> **TASK REQUIREMENTS**
Where the data below begins, start retyping exactly, and end on the line with "exercise those instead.", which is included; no picture goes in.

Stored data
· · · ·
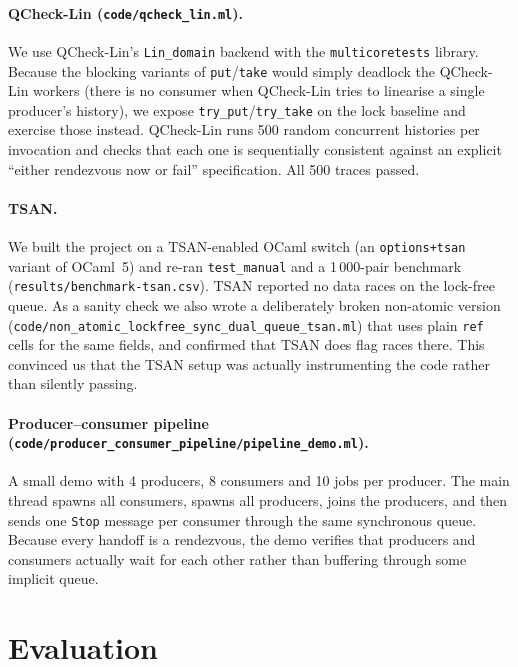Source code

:\documentclass[11pt,a4paper]{article}
\begin{document}
\paragraph{QCheck-Lin
(\texttt{code/qcheck\_lin.ml}).}
We use QCheck-Lin's \texttt{Lin\_domain} backend with the
\texttt{multicoretests} library. Because the
blocking variants of \texttt{put}/\texttt{take} would simply deadlock
the QCheck-Lin workers (there is no consumer when QCheck-Lin tries to
linearise a single producer's history), we expose
\texttt{try\_put}/\texttt{try\_take} on the lock baseline and
exercise those instead. QCheck-Lin runs 500 random concurrent
histories per invocation and checks that each one is sequentially
consistent against an explicit ``either rendezvous now or fail''
specification. All 500 traces passed.

\paragraph{TSAN.}
We built the project on a TSAN-enabled OCaml switch
(an \texttt{options+tsan} variant of OCaml~5) and re-ran
\texttt{test\_manual} and a 1\,000-pair benchmark
(\texttt{results/benchmark-tsan.csv}). TSAN reported no data races on
the lock-free queue. As a sanity check we also wrote a deliberately
broken non-atomic version
(\texttt{code/non\_atomic\_lockfree\_sync\_dual\_queue\_tsan.ml}) that
uses plain \texttt{ref} cells for the same fields, and confirmed that
TSAN does flag races there. This convinced us that the TSAN setup
was actually instrumenting the code rather than silently passing.

\paragraph{Producer--consumer pipeline
(\texttt{code/producer\_consumer\_pipeline/pipeline\_demo.ml}).}
A small demo with 4 producers, 8 consumers and 10 jobs per producer.
The main thread spawns all consumers, spawns all producers, joins the
producers, and then sends one \texttt{Stop} message per consumer through
the same synchronous queue. Because every handoff is a rendezvous,
the demo verifies that producers and consumers actually wait for each
other rather than buffering through some implicit queue.

\section{Evaluation}
\label{sec:evaluation}
\end{document}

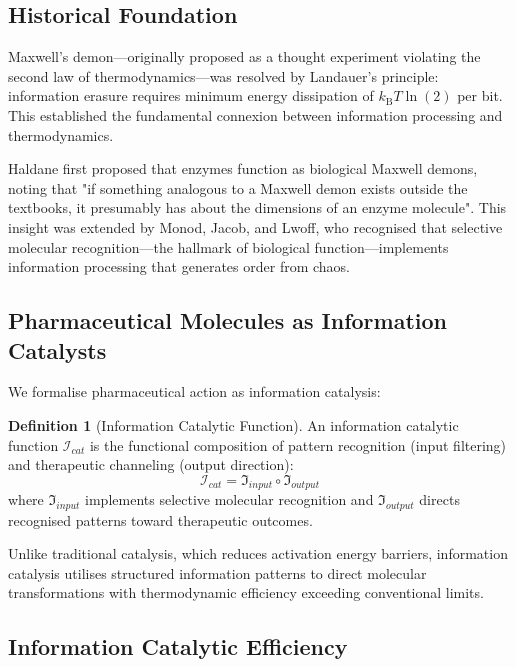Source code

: \documentclass{article}
\newcommand{\kB}{k_\mathrm{B}}
\theoremstyle{definition}
\newtheorem{definition}[theorem]{Definition}
\theoremstyle{remark}
\begin{document}
\subsection{Historical Foundation}

Maxwell's demon—originally proposed as a thought experiment violating the second law of thermodynamics\cite{Maxwell1867}—was resolved by Landauer's principle: information erasure requires minimum energy dissipation of $\kB T \ln(2)$ per bit\cite{Landauer1961}. This established the fundamental connexion between information processing and thermodynamics.

Haldane first proposed that enzymes function as biological Maxwell demons, noting that "if something analogous to a Maxwell demon exists outside the textbooks, it presumably has about the dimensions of an enzyme molecule"\cite{Haldane1930}. This insight was extended by Monod, Jacob, and Lwoff, who recognised that selective molecular recognition—the hallmark of biological function—implements information processing that generates order from chaos\cite{Monod1972,Jacob1973}.

\subsection{Pharmaceutical Molecules as Information Catalysts}

We formalise pharmaceutical action as information catalysis:

\begin{definition}[Information Catalytic Function]
An information catalytic function $\mathcal{I}_{cat}$ is the functional composition of pattern recognition (input filtering) and therapeutic channeling (output direction):
\begin{equation}
\mathcal{I}_{cat} = \mathfrak{I}_{input} \circ \mathfrak{I}_{output}
\label{eq:info_catalysis}
\end{equation}
where $\mathfrak{I}_{input}$ implements selective molecular recognition and $\mathfrak{I}_{output}$ directs recognised patterns toward therapeutic outcomes.
\end{definition}

Unlike traditional catalysis, which reduces activation energy barriers, information catalysis utilises structured information patterns to direct molecular transformations with thermodynamic efficiency exceeding conventional limits.

\subsection{Information Catalytic Efficiency}
\end{document}
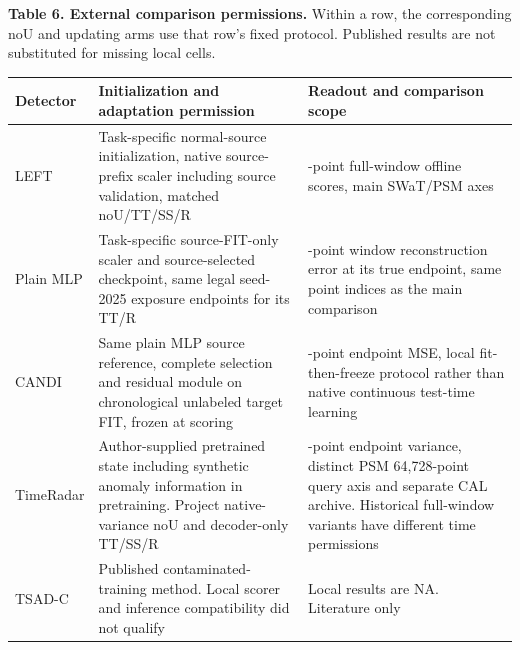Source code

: \documentclass[
  american,
]{article}
\begin{document}
\textbf{Table 6. External comparison permissions.} Within a row, the
corresponding noU and updating arms use that row's fixed protocol.
Published results are not substituted for missing local cells.

\begin{longtable}[]{@{}
  >{\raggedright\arraybackslash}p{}
  >{\raggedright\arraybackslash}p{}
  >{\raggedright\arraybackslash}p{}@{}}
\toprule\noalign{}
\begin{minipage}[b]{\linewidth}\raggedright
Detector
\end{minipage} & \begin{minipage}[b]{\linewidth}\raggedright
Initialization and adaptation permission
\end{minipage} & \begin{minipage}[b]{\linewidth}\raggedright
Readout and comparison scope
\end{minipage} \\
\midrule\noalign{}
\endhead
\bottomrule\noalign{}
\endlastfoot
LEFT & Task-specific normal-source initialization, native source-prefix
scaler including source validation, matched noU/TT/SS/R & 192-point
full-window offline scores, main SWaT/PSM axes \\
Plain MLP & Task-specific source-FIT-only scaler and source-selected
checkpoint, same legal seed-2025 exposure endpoints for its TT/R &
10-point window reconstruction error at its true endpoint, same point
indices as the main comparison \\
CANDI & Same plain MLP source reference, complete selection and residual
module on chronological unlabeled target FIT, frozen at scoring &
10-point endpoint MSE, local fit-then-freeze protocol rather than native
continuous test-time learning \\
TimeRadar & Author-supplied pretrained state including synthetic anomaly
information in pretraining. Project native-variance noU and decoder-only
TT/SS/R & 100-point endpoint variance, distinct PSM 64,728-point query
axis and separate CAL archive. Historical full-window variants have
different time permissions \\
TSAD-C & Published contaminated-training method. Local scorer and
inference compatibility did not qualify & Local results are NA.
Literature only \\
\end{longtable}
\end{document}
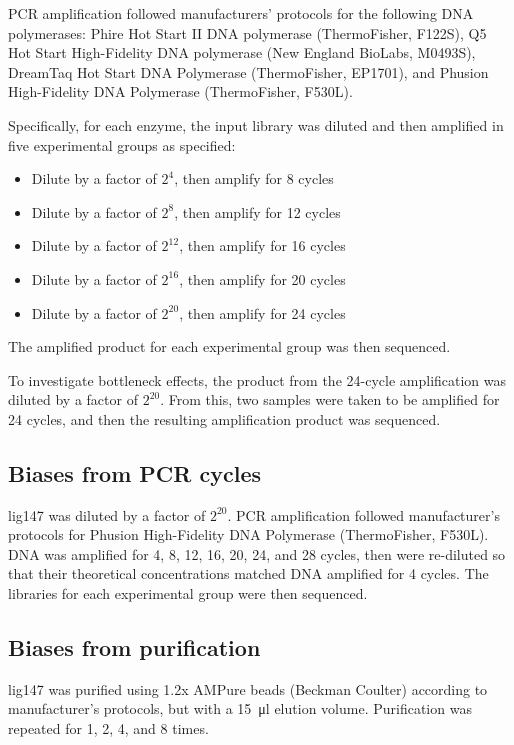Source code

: \documentclass[parskip=full, numbers=noenddot]{scrbook}
\begin{document}
PCR amplification followed manufacturers' protocols for the following DNA polymerases: Phire Hot Start II DNA polymerase (ThermoFisher, F122S), Q5 Hot Start High-Fidelity DNA polymerase (New England BioLabs, M0493S), DreamTaq Hot Start DNA Polymerase (ThermoFisher, EP1701), and Phusion High-Fidelity DNA Polymerase (ThermoFisher, F530L).

Specifically, for each enzyme, the input library was diluted and then amplified in five experimental groups as specified:

\begin{itemize}
  \item Dilute by a factor of $2^{4}$, then amplify for 8 cycles
  \item Dilute by a factor of $2^{8}$, then amplify for 12 cycles
  \item Dilute by a factor of $2^{12}$, then amplify for 16 cycles
  \item Dilute by a factor of $2^{16}$, then amplify for 20 cycles
  \item Dilute by a factor of $2^{20}$, then amplify for 24 cycles
\end{itemize}

The amplified product for each experimental group was then sequenced.

To investigate bottleneck effects, the product from the 24-cycle amplification was diluted by a factor of $2^{20}$.  From this, two samples were taken to be amplified for 24 cycles, and then the resulting amplification product was sequenced.

\subsection{Biases from PCR cycles}
\label{ssec:pcrbias_methods_pcr}

lig147 was diluted by a factor of $2^{20}$.  PCR amplification followed manufacturer's protocols for Phusion High-Fidelity DNA Polymerase (ThermoFisher, F530L).  DNA was amplified for 4, 8, 12, 16, 20, 24, and 28 cycles, then were re-diluted so that their theoretical concentrations matched DNA amplified for 4 cycles.  The libraries for each experimental group were then sequenced.

\subsection{Biases from purification}
\label{ssec:pcrbias_methods_pur}

lig147 was purified using 1.2x AMPure beads (Beckman Coulter) according to manufacturer's protocols, but with a \SI{15}{\micro\litre} elution volume.  Purification was repeated for 1, 2, 4, and 8 times.
\end{document}
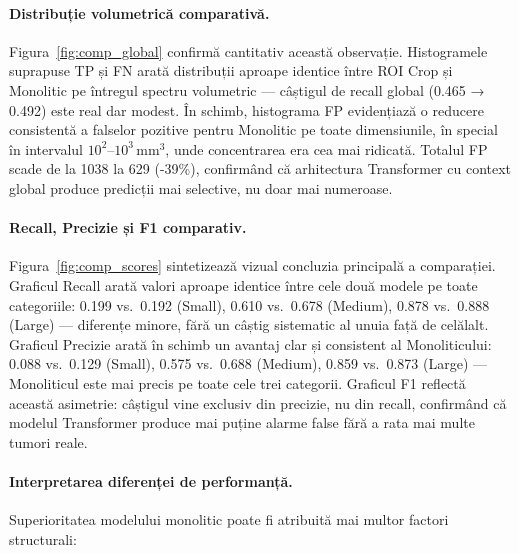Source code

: \documentclass[12pt, a4paper]{report}
\begin{document}
\paragraph{Distribuție volumetrică comparativă.}
Figura~\ref{fig:comp_global} confirmă cantitativ această observație. Histogramele suprapuse TP și FN arată distribuții aproape identice între ROI Crop și Monolitic pe întregul spectru volumetric — câștigul de recall global (0.465 → 0.492) este real dar modest. În schimb, histograma FP evidențiază o reducere consistentă a falselor pozitive pentru Monolitic pe toate dimensiunile, în special în intervalul $10^2$–$10^3$\,mm$^3$, unde concentrarea era cea mai ridicată. Totalul FP scade de la 1038 la 629 (-39\%), confirmând că arhitectura Transformer cu context global produce predicții mai selective, nu doar mai numeroase.

\paragraph{Recall, Precizie și F1 comparativ.}
Figura~\ref{fig:comp_scores} sintetizează vizual concluzia principală a comparației. Graficul Recall arată valori aproape identice între cele două modele pe toate categoriile: 0.199 vs.\ 0.192 (Small), 0.610 vs.\ 0.678 (Medium), 0.878 vs.\ 0.888 (Large) — diferențe minore, fără un câștig sistematic al unuia față de celălalt. Graficul Precizie arată în schimb un avantaj clar și consistent al Monoliticului: 0.088 vs.\ 0.129 (Small), 0.575 vs.\ 0.688 (Medium), 0.859 vs.\ 0.873 (Large) — Monoliticul este mai precis pe toate cele trei categorii. Graficul F1 reflectă această asimetrie: câștigul vine exclusiv din precizie, nu din recall, confirmând că modelul Transformer produce mai puține alarme false fără a rata mai multe tumori reale.

\paragraph{Interpretarea diferenței de performanță.}
Superioritatea modelului monolitic poate fi atribuită mai multor factori structurali:
\end{document}

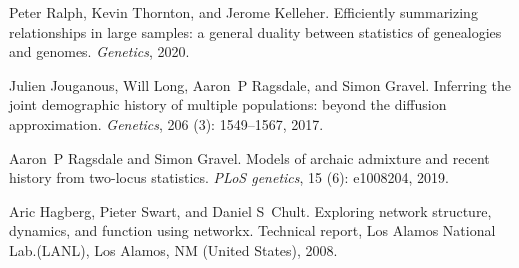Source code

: \documentclass{article}
\begin{document}
\begin{thebibliography}{18}
Peter Ralph, Kevin Thornton, and Jerome Kelleher.
\newblock Efficiently summarizing relationships in large samples: a general
  duality between statistics of genealogies and genomes.
\newblock \emph{Genetics}, 2020.

Julien Jouganous, Will Long, Aaron~P Ragsdale, and Simon Gravel.
\newblock Inferring the joint demographic history of multiple populations:
  beyond the diffusion approximation.
\newblock \emph{Genetics}, 206 (3): 1549--1567, 2017.

Aaron~P Ragsdale and Simon Gravel.
\newblock Models of archaic admixture and recent history from two-locus
  statistics.
\newblock \emph{PLoS genetics}, 15 (6): e1008204, 2019.

Aric Hagberg, Pieter Swart, and Daniel S~Chult.
\newblock Exploring network structure, dynamics, and function using networkx.
\newblock Technical report, Los Alamos National Lab.(LANL), Los Alamos, NM
  (United States), 2008.

\end{thebibliography}


\pagebreak
\end{document}
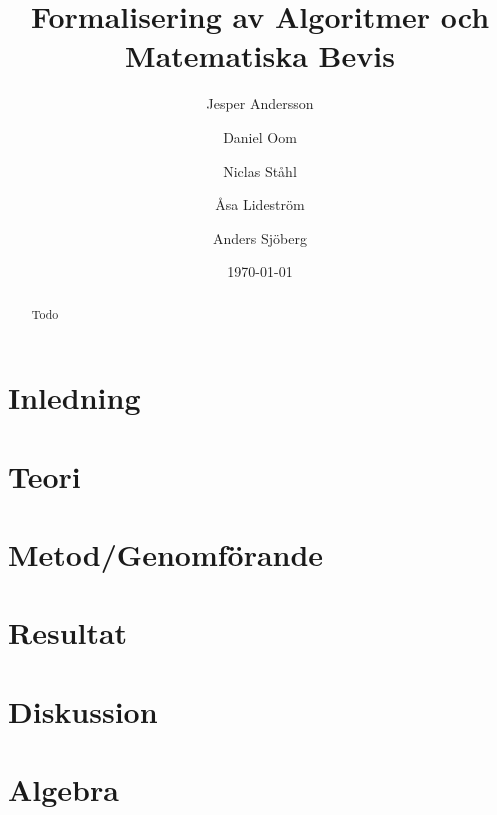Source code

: \documentclass[a4paper]{article}
\title{Formalisering av Algoritmer och Matematiska Bevis}
\author[1]{Jesper Andersson}
\author[1]{Daniel Oom}
\author[1]{Niclas Ståhl}
\author[2]{Åsa Lideström}
\author[2]{Anders Sjöberg}
\affil[1]{Datateknik, Chalmers}
\affil[2]{Mattematik, Göteborgs Universitet}
\date{\today}
\begin{document}
\begin{abstract}
Todo
\end{abstract}

\maketitle
\thispagestyle{empty}
\newpage
\tableofcontents
\newpage

\section{Inledning}

\section{Teori}


\section{Metod/Genomförande}

\section{Resultat}

\section{Diskussion}


\printbibliography

\appendix
\section{Algebra}

\end{document}
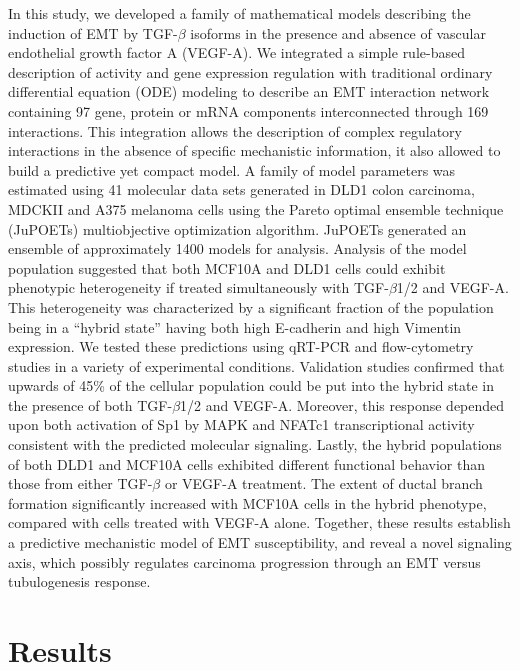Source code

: \documentclass[11pt,letterpaper]{article}
\begin{document}
In this study, we developed a family of mathematical models describing the induction of EMT by TGF-$\beta$ isoforms in the presence and absence of vascular endothelial growth factor A (VEGF-A).
We integrated a simple rule-based description of activity and gene expression regulation with traditional ordinary differential equation (ODE) modeling to describe an EMT interaction network containing 97 gene, protein or mRNA components interconnected through 169 interactions.
This integration allows the description of complex regulatory interactions in the absence of specific mechanistic information, it also allowed to build a predictive yet compact model.
A family of model parameters was estimated using 41 molecular data sets generated in DLD1 colon carcinoma, MDCKII and A375 melanoma cells using the Pareto optimal ensemble technique (JuPOETs) multiobjective optimization algorithm.
JuPOETs generated an ensemble of approximately 1400 models for analysis.
Analysis of the model population suggested that both MCF10A and DLD1 cells could exhibit phenotypic heterogeneity if treated simultaneously with TGF-$\beta$1/2 and VEGF-A.
This heterogeneity was characterized by a significant fraction of the population being in a “hybrid state” having both high E-cadherin and high Vimentin expression.
We tested these predictions using qRT-PCR and flow-cytometry studies in a variety of experimental conditions.
Validation studies confirmed that upwards of 45\% of the cellular population could be put into the hybrid state in the presence of both TGF-$\beta$1/2 and VEGF-A.
Moreover, this response depended upon both activation of Sp1 by MAPK and NFATc1 transcriptional activity consistent with the predicted molecular signaling.
Lastly, the hybrid populations of both DLD1 and MCF10A cells exhibited different functional behavior than those from either TGF-$\beta$ or VEGF-A treatment.
The extent of ductal branch formation significantly increased with MCF10A cells in the hybrid phenotype, compared with cells treated with VEGF-A alone.
Together, these results establish a predictive mechanistic model of EMT susceptibility, and reveal a novel signaling axis, which possibly regulates carcinoma progression through an EMT versus tubulogenesis response.

\clearpage

\section*{Results}
\end{document}
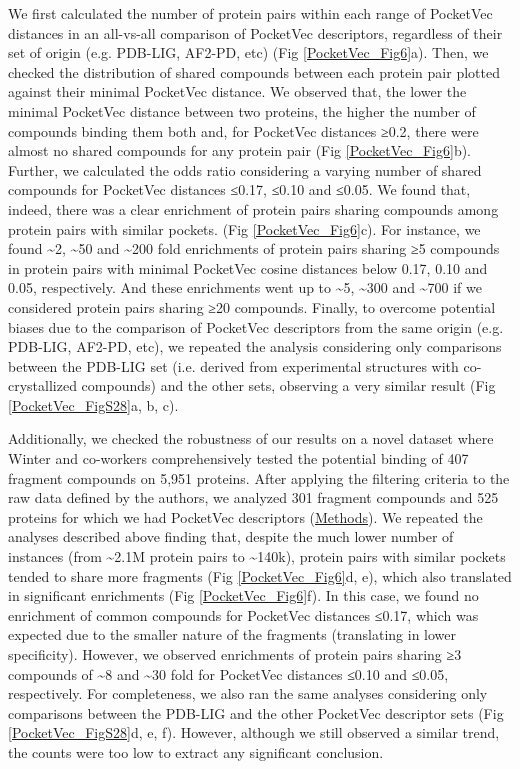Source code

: We first calculated the number of protein pairs within each range of PocketVec distances in an all-vs-all comparison of PocketVec descriptors, regardless of their set of origin (e.g. PDB-LIG, AF2-PD, etc) (Fig \ref{PocketVec_Fig6}a). Then, we checked the distribution of shared compounds between each protein pair plotted against their minimal PocketVec distance. We observed that, the lower the minimal PocketVec distance between two proteins, the higher the number of compounds binding them both and, for PocketVec distances ≥0.2, there were almost no shared compounds for any protein pair (Fig \ref{PocketVec_Fig6}b). Further, we calculated the odds ratio considering a varying number of shared compounds for PocketVec distances ≤0.17, ≤0.10 and ≤0.05. We found that, indeed, there was a clear enrichment of protein pairs sharing compounds among protein pairs with similar pockets. (Fig \ref{PocketVec_Fig6}c). For instance, we found \textasciitilde2, \textasciitilde50 and \textasciitilde200 fold enrichments of protein pairs sharing ≥5 compounds in protein pairs with minimal PocketVec cosine distances below 0.17, 0.10 and 0.05, respectively. And these enrichments went up to \textasciitilde5, \textasciitilde300 and \textasciitilde700 if we considered protein pairs sharing ≥20 compounds. Finally, to overcome potential biases due to the comparison of PocketVec descriptors from the same origin (e.g. PDB-LIG, AF2-PD, etc), we repeated the analysis considering only comparisons between the PDB-LIG set (i.e. derived from experimental structures with co-crystallized compounds) and the other sets, observing a very similar result (Fig \ref{PocketVec_FigS28}a, b, c).

Additionally, we checked the robustness of our results on a novel dataset where Winter and co-workers comprehensively tested the potential binding of 407 fragment compounds on 5,951 proteins. After applying the filtering criteria to the raw data defined by the authors, we analyzed 301 fragment compounds and 525 proteins for which we had PocketVec descriptors (\hyperref[PocketVec_Methods]{Methods}). We repeated the analyses described above finding that, despite the much lower number of instances (from \textasciitilde2.1M protein pairs to \textasciitilde140k), protein pairs with similar pockets tended to share more fragments (Fig \ref{PocketVec_Fig6}d, e), which also translated in significant enrichments (Fig \ref{PocketVec_Fig6}f). In this case, we found no enrichment of common compounds for PocketVec distances ≤0.17, which was expected due to the smaller nature of the fragments (translating in lower specificity). However, we observed enrichments of protein pairs sharing ≥3 compounds of \textasciitilde8 and \textasciitilde30 fold for PocketVec distances ≤0.10 and ≤0.05, respectively. For completeness, we also ran the same analyses considering only comparisons between the PDB-LIG and the other PocketVec descriptor sets (Fig \ref{PocketVec_FigS28}d, e, f). However, although we still observed a similar trend, the counts were too low to extract any significant conclusion.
· · · ·
> **TASK RESULT**
Source code

:\documentclass[11pt,a4paper]{article}
\begin{document}
\paragraph{QCheck-Lin
(\texttt{code/qcheck\_lin.ml}).}
We use QCheck-Lin's \texttt{Lin\_domain} backend with the
\texttt{multicoretests} library. Because the
blocking variants of \texttt{put}/\texttt{take} would simply deadlock
the QCheck-Lin workers (there is no consumer when QCheck-Lin tries to
linearise a single producer's history), we expose
\texttt{try\_put}/\texttt{try\_take} on the lock baseline and
exercise those instead. QCheck-Lin runs 500 random concurrent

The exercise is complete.